Ask HN: A spammer is spoofing my email address; what do I do? - hellofunk
About every 15 seconds all day, another Mail Delivery Subsystem Status Notification Failure pops in from random servers around the world for some email that supposedly I sent, but of course did not. Apparently someone is sending out thousands of emails as coming from my address, and there is nothing I can do about it, right? Here are my questions:<p>1) Or, is there something I can do about this?
2) Will this cause my email address to end up on blacklists and cause me significant problems?
3) Why in 2016 are Internet mechanisms not in place to prevent stuff like this?
======
bks
This is commonly known as a Joe Job -
[https://en.wikipedia.org/wiki/Joe_job](https://en.wikipedia.org/wiki/Joe_job)

Steps to mitigate.

1\. Setup SPF immediately. You can validate your records here-
[http://www.kitterman.com/spf/validate.html](http://www.kitterman.com/spf/validate.html)

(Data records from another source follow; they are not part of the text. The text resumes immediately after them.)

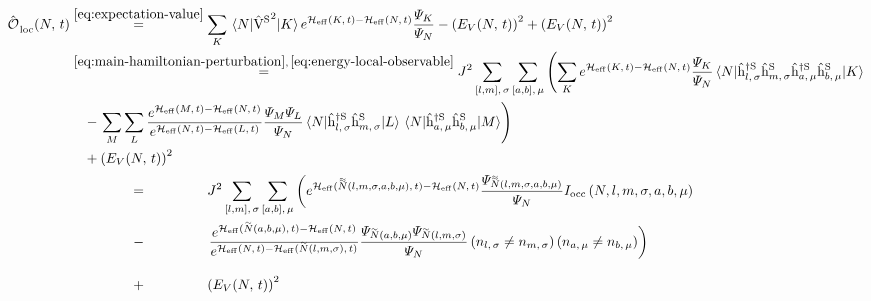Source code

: \begin{equation}
    \label{eq:v-squared-hard-computation}
    \begin{split}
        \localObservable{N}{t} &\stackrel{\ref{eq:expectation-value}}{=}
        \lsum[K] \bracketHelper{N}{{\Vhamiltonian[\schroedingerPicture]}^2}{K} e^{\HeffOft[K]-\HeffOft[N]}
        \frac{
            \psiN[K]
        }{
            \psiN[N]
        }  - \left(E_V(N,\,t)\right)^2 + \left(E_V(N,\,t)\right)^2\\
        &\stackrel{\ref{eq:main-hamiltonian-perturbation},\,\ref{eq:energy-local-observable}}{=}
        J^2 \fullneighborsum[,\,\sigma]{l}{m}\fullneighborsum[,\,\mu]{a}{b}
        \left(
            \lsum[K]
            e^{\HeffOft[K]-\HeffOft[N]}
            \frac{
                \psiN[K]
            }{
                \psiN[N]
            }
            \bracketHelper{N}{\withspinhcop[\schroedingerPicture]{l}{\sigma}{\dagger}\withspinhcop[\schroedingerPicture]{m}{\sigma}{}\withspinhcop[\schroedingerPicture]{a}{\mu}{\dagger}\withspinhcop[\schroedingerPicture]{b}{\mu}{}}{K}
        \right.
        \\&\quad-
        \left.
            \lsum[M]
            \lsum[L]
            \frac{e^{\HeffOft[M]-\HeffOft[N]}}{e^{\HeffOft[N]-\HeffOft[L]}}
            \frac{
                \psiN[M]\psiN[L]
            }{
                \psiN[N]
            }
            \bracketHelper{N}{\withspinhcop[\schroedingerPicture]{l}{\sigma}{\dagger}\withspinhcop[\schroedingerPicture]{m}{\sigma}{}}{L}
            \bracketHelper{N}{\withspinhcop[\schroedingerPicture]{a}{\mu}{\dagger}\withspinhcop[\schroedingerPicture]{b}{\mu}{}}{M}
        \right) 
        \\&\quad + \left(E_V(N,\,t)\right)^2
        \\&\stackrel{\phantom{\ref{eq:expectation-value}}}{=}
        J^2 \fullneighborsum[,\,\sigma]{l}{m}\fullneighborsum[,\,\mu]{a}{b}
        \left(
            e^{\HeffOft[\vphantom{N}\smash{\tildetilde{N}}(l,m,\sigma,a,b,\mu)]-\HeffOft[N]}
            \frac{
                \psiN[\vphantom{N}\smash{\tildetilde{N}}(l,m,\sigma,a,b,\mu)]
            }{
                \psiN[N]
            }
            I_\text{occ}\left(N,l,m,\sigma,a,b,\mu\right)
        \right.
        \\&\stackrel{\phantom{\ref{eq:expectation-value}}}{-}
        \left.
            \frac{e^{\HeffOft[\vphantom{N}\smash{\tilde{N}}(a,b,\mu)]-\HeffOft[N]}}{e^{\HeffOft[N]-\HeffOft[\vphantom{N}\smash{\tilde{N}}(l,m,\sigma)]}}
            \frac{
                \psiN[\vphantom{N}\smash{\tilde{N}}(a,b,\mu)]\psiN[\vphantom{N}\smash{\tilde{N}}(l,m,\sigma)]
            }{
                \psiN[N]
            }
            \left(n_{l,\,\sigma} \neq n_{m,\,\sigma}\right)
            \left(n_{a,\,\mu} \neq n_{b,\,\mu}\right)
        \right) 
        \\&\stackrel{\phantom{\ref{eq:expectation-value}}}{+} \left(E_V(N,\,t)\right)^2
    \end{split}
\end{equation}

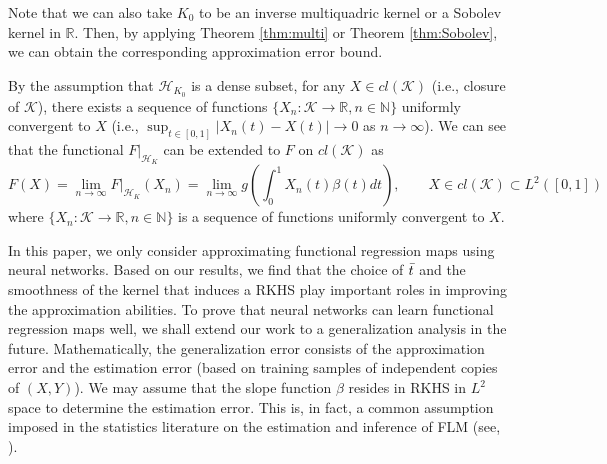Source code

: \documentclass{article}
\def\NN{\mathbb N}
\def\RR{\mathbb R}
\numberwithin{equation}{section}
\begin{document}
Note that we can also take $K_0$ to be an inverse multiquadric kernel or a Sobolev kernel in $\RR$. Then, by applying Theorem \ref{thm:multi} or Theorem \ref{thm:Sobolev}, we can obtain the corresponding approximation error bound. 

By the assumption that $\mathcal{H}_{K_0}$ is a dense subset, for any $X\in cl(\mathcal{K})$ (i.e., closure of $\mathcal{K}$), there exists a sequence of functions $\{X_n: \mathcal{K} \to \RR, n\in \NN\}$ uniformly convergent to $X$ (i.e., $\sup_{t\in [0,1]}|X_n(t) - X(t)| \to 0$ as $n\to \infty$). 
We can see that the functional $F|_{\mathcal{H}_K}$ can be extended to $F$ on $cl(\mathcal{K})$ as
     \begin{equation*}
         F(X) = \lim_{n\to \infty} F|_{\mathcal{H}_K} (X_n) = \lim_{n\to \infty} g\left(\int_0^1 X_n(t) \beta(t) dt\right),\qquad X\in cl(\mathcal{K})\subset L^2([0,1])
     \end{equation*}
     where $\{X_n: \mathcal{K} \to \RR, n\in \NN\}$ is a sequence of functions uniformly convergent to $X$. 

   In this paper, we only consider approximating functional regression maps using neural networks. Based on our results, we find that the choice of $\Bar{t}$ and the smoothness of the kernel that induces a RKHS play important roles in improving the approximation abilities. 
   To prove that neural networks can learn functional regression maps well, we shall extend our work to a generalization analysis in the future.
   Mathematically, the generalization error consists of the approximation error and the estimation error (based on training samples of independent copies of $(X,Y)$). 
   We may assume that the slope function $\beta$ resides in RKHS in $L^2$ space to determine the estimation error. 
   This is, in fact, a common assumption imposed in the statistics literature on the estimation and inference of FLM (see, \citep{yuan2010reproducing, shang2015nonparametric,balasubramanian2022unified}).  
 
\end{document}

You'll have to know who you send email through and their SPF record, but a
quick googling of "provider name SPF" should get you what you need.

Depending on your DNS provider the results may be instant.

2\. Filter those bounces keep them out of your inbox - it's going to take
while until this clears up.

3\. Make sure that YOU are not hacked, check the headers of the bounce back
messages here -
[http://mxtoolbox.com/EmailHeaders.aspx](http://mxtoolbox.com/EmailHeaders.aspx)

Ensure that your IP or hostname is not listed there. (This includes web
servers that your domain is hosted on, apps that send on your behalf etc)

4\. You can check to see if your domain is black listed -
[http://mxtoolbox.com/blacklists.aspx](http://mxtoolbox.com/blacklists.aspx)
probably not...but worth a check.

TL;DR - I run one of the largest spam filtering companies in the world.
Happens all day to clients...it's one of the reasons people switch to us.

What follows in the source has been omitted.